Coppola is the most personally anti-violent person making movies in Hollywood. His career since Apocalypse (with the exception of Godfather III and Dracula, two movies he didn't even want to make and said were only done to placate the studios or make money) eschews violence to the point where the movies lack interest to most people. Godfather III is probably the best DVD commentary I ever listened to, where he goes into the reasons for abandoning violent movies (and, most would say, good movies) in his post-'70s work.

But why is he like this? Because what he did in the '70s, especially Apocalypse Now, changed him. Seeing the reception of his violent movies was not what he intended. His intended critiques of gang mentality, capitalism, war were so alluring in their aesthetics that they were read the opposite way of what he wanted. As a result he became very reflective and self critical on his youthful, violent movies. If indeed, Apocalypse was not just a movie about the Vietnam War, it was that war (according to Coppola himself) then doesn't Coppola also have blood on his hands the same way as a general in the Pentagon? He thought so. In fact, even the process of making Apocalypse Now promoted violence. Coppola instructed his producer to personally meet with brutal Philippine dictator Ferdinand Marcos (responsible for massive amounts of murders and torture of his own people) so the movie could get materiel and support from the Philippine military while shooting. Marcos agreed, and as a result, the helicopters used in the movie would then be shared later in the day by the Marcos-led military in its own Vietnam-style dirty war, with random torching of so called "communist" villages.

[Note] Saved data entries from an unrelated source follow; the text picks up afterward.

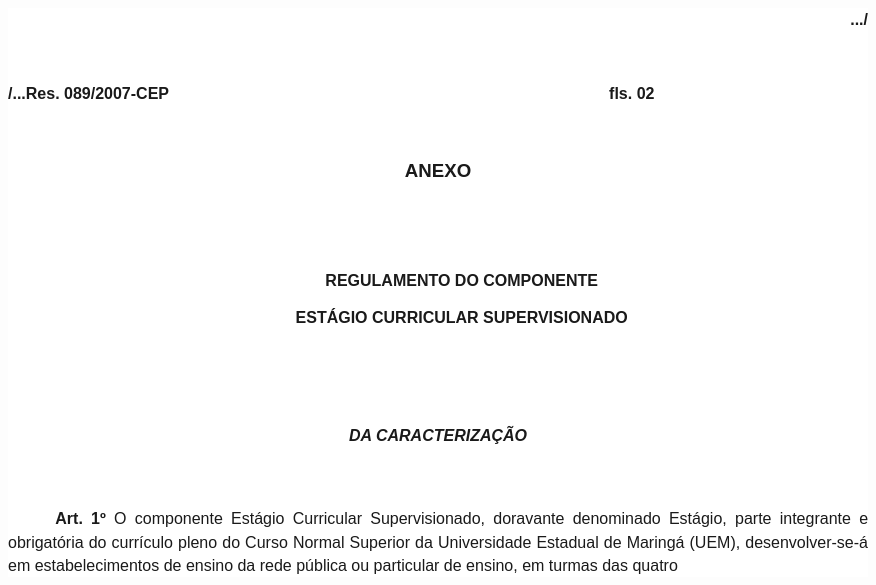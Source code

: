 <p class=MsoNormal align=right style='text-align:right;tab-stops:404.0pt'><b
style='mso-bidi-font-weight:normal'><span style='font-size:12.0pt;mso-bidi-font-size:
10.0pt;font-family:Arial'>.../<o:p></o:p></span></b></p>

<span style='font-size:12.0pt;mso-bidi-font-size:10.0pt;font-family:Arial;
mso-fareast-font-family:"Times New Roman";mso-ansi-language:PT-BR;mso-fareast-language:
EN-US;mso-bidi-language:AR-SA'><br clear=all style='page-break-before:always'>
</span>

<p class=MsoNormal style='text-align:justify;tab-stops:404.0pt'><b
style='mso-bidi-font-weight:normal'><span style='font-size:12.0pt;mso-bidi-font-size:
10.0pt;font-family:Arial'>/...Res. 089/2007-CEP<span style='mso-tab-count:1'>                                                                                               </span><span
style='mso-spacerun:yes'>    </span>fls. 02<o:p></o:p></span></b></p>

<p class=MsoNormal style='text-align:justify;tab-stops:404.0pt'><span
style='font-size:12.0pt;mso-bidi-font-size:10.0pt;font-family:Arial'><o:p>&nbsp;</o:p></span></p>

<p class=MsoNormal align=center style='text-align:center;tab-stops:404.0pt'><b
style='mso-bidi-font-weight:normal'><span style='font-size:14.0pt;font-family:
Arial'>ANEXO<o:p></o:p></span></b></p>

<p class=MsoNormal style='text-align:justify;tab-stops:404.0pt'><span
style='font-size:12.0pt;mso-bidi-font-size:10.0pt;font-family:Arial'><o:p>&nbsp;</o:p></span></p>

<p class=MsoNormal align=center style='text-align:center'><b style='mso-bidi-font-weight:
normal'><span style='font-family:Arial'><o:p>&nbsp;</o:p></span></b></p>

<p class=MsoNormal align=center style='text-align:center;text-indent:35.45pt'><st2:dm
w:st="on"><b style='mso-bidi-font-weight:normal'><span style='font-size:12.0pt;
 font-family:Arial'>REGULAMENTO</span></b></st2:dm><b style='mso-bidi-font-weight:
normal'><span style='font-size:12.0pt;font-family:Arial'> DO COMPONENTE <o:p></o:p></span></b></p>

<p class=MsoNormal align=center style='text-align:center;text-indent:35.45pt'><st1:verbetes
w:st="on"><b style='mso-bidi-font-weight:normal'><span style='font-size:12.0pt;
 font-family:Arial'>ESTÁGIO</span></b></st1:verbetes><b style='mso-bidi-font-weight:
normal'><span style='font-size:12.0pt;font-family:Arial'> CURRICULAR
SUPERVISIONADO<o:p></o:p></span></b></p>

<p class=MsoNormal style='text-align:justify;text-indent:35.45pt'><span
style='font-size:12.0pt;font-family:Arial'><o:p>&nbsp;</o:p></span></p>

<p class=MsoNormal style='text-align:justify;text-indent:35.45pt'><span
style='font-size:12.0pt;font-family:Arial'><o:p>&nbsp;</o:p></span></p>

<h5 align=center style='text-align:center'><span style='font-size:12.0pt;
font-family:Arial'>DA CARACTERIZAÇÃO<o:p></o:p></span></h5>

<p class=MsoNormal><span style='font-size:12.0pt;font-family:Arial'><o:p>&nbsp;</o:p></span></p>

<p class=MsoNormal style='text-align:justify;text-indent:35.45pt'><b
style='mso-bidi-font-weight:normal'><span style='font-size:12.0pt;font-family:
Arial'>Art. 1º </span></b><span style='font-size:12.0pt;font-family:Arial;
mso-bidi-font-weight:bold'>O</span><span style='font-size:12.0pt;font-family:
Arial'> <st1:verbetes w:st="on">componente</st1:verbetes> <st1:verbetes w:st="on">Estágio</st1:verbetes>
Curricular Supervisionado, doravante denominado Estágio, <st1:verbetes w:st="on">parte</st1:verbetes>
<st1:verbetes w:st="on">integrante</st1:verbetes> e <st1:verbetes w:st="on">obrigatória</st1:verbetes>
do <st1:verbetes w:st="on">currículo</st1:verbetes> <st1:verbetes w:st="on">pleno</st1:verbetes>
do <st1:verbetes w:st="on">Curso</st1:verbetes> <st1:verbetes w:st="on">Normal</st1:verbetes>
<st1:verbetes w:st="on">Superior</st1:verbetes> da <st1:verbetes w:st="on">Universidade</st1:verbetes>
Estadual de Maringá (UEM), desenvolver-se-á em estabelecimentos de ensino da <st1:verbetes
w:st="on">rede</st1:verbetes> <st1:verbetes w:st="on">pública</st1:verbetes> <st1:verbetes
w:st="on">ou</st1:verbetes> <st1:verbetes w:st="on">particular</st1:verbetes>
de <st1:verbetes w:st="on">ensino</st1:verbetes>, <st1:verbetes w:st="on">em</st1:verbetes>
<st1:verbetes w:st="on">turmas</st1:verbetes> das <st1:verbetes w:st="on">quatro</st1:verbetes>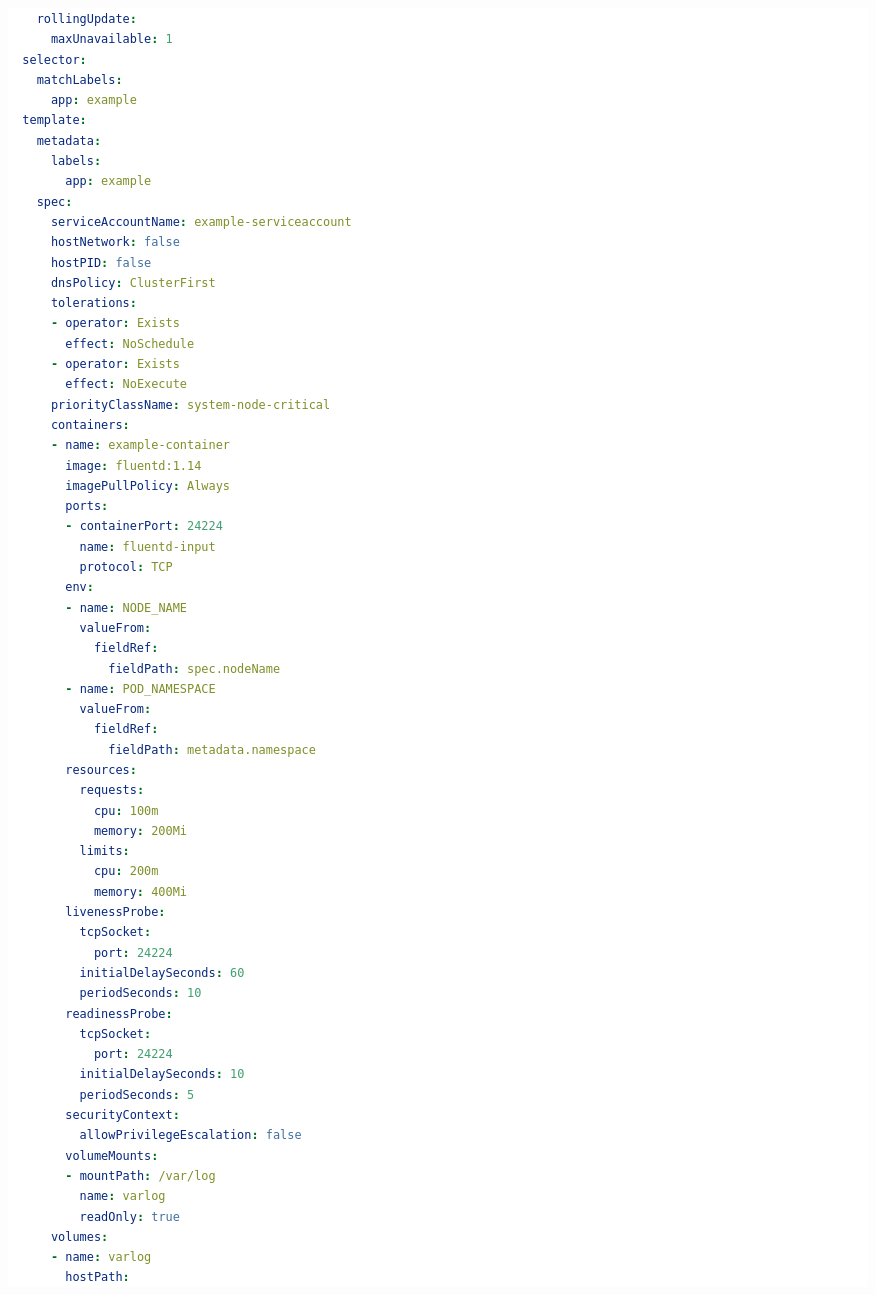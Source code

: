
 ```yaml
    rollingUpdate:
      maxUnavailable: 1
  selector:
    matchLabels:
      app: example
  template:
    metadata:
      labels:
        app: example
    spec:
      serviceAccountName: example-serviceaccount
      hostNetwork: false
      hostPID: false
      dnsPolicy: ClusterFirst
      tolerations:
      - operator: Exists
        effect: NoSchedule
      - operator: Exists
        effect: NoExecute
      priorityClassName: system-node-critical
      containers:
      - name: example-container
        image: fluentd:1.14
        imagePullPolicy: Always
        ports:
        - containerPort: 24224
          name: fluentd-input
          protocol: TCP
        env:
        - name: NODE_NAME
          valueFrom:
            fieldRef:
              fieldPath: spec.nodeName
        - name: POD_NAMESPACE
          valueFrom:
            fieldRef:
              fieldPath: metadata.namespace
        resources:
          requests:
            cpu: 100m
            memory: 200Mi
          limits:
            cpu: 200m
            memory: 400Mi
        livenessProbe:
          tcpSocket:
            port: 24224
          initialDelaySeconds: 60
          periodSeconds: 10
        readinessProbe:
          tcpSocket:
            port: 24224
          initialDelaySeconds: 10
          periodSeconds: 5
        securityContext:
          allowPrivilegeEscalation: false
        volumeMounts:
        - mountPath: /var/log
          name: varlog
          readOnly: true
      volumes:
      - name: varlog
        hostPath:
```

Imagine if in the early 1940s, Frank Capra had wanted to shoot an "antiwar" movie about World War I and he decided it needed to be shot in the German-occupied areas of Europe or it wouldn't look authentic, and he asked to have his producers meet personally with Hitler to get his go-ahead, and then after approval, he used the same train cars that were being used to send people to death camps, to shoot scenes, and collaborated with the German military, and imagine if his movie made World War I look so fun that it inspired lots of people in later conflicts like Korea. Would you consider that as an anti-war film?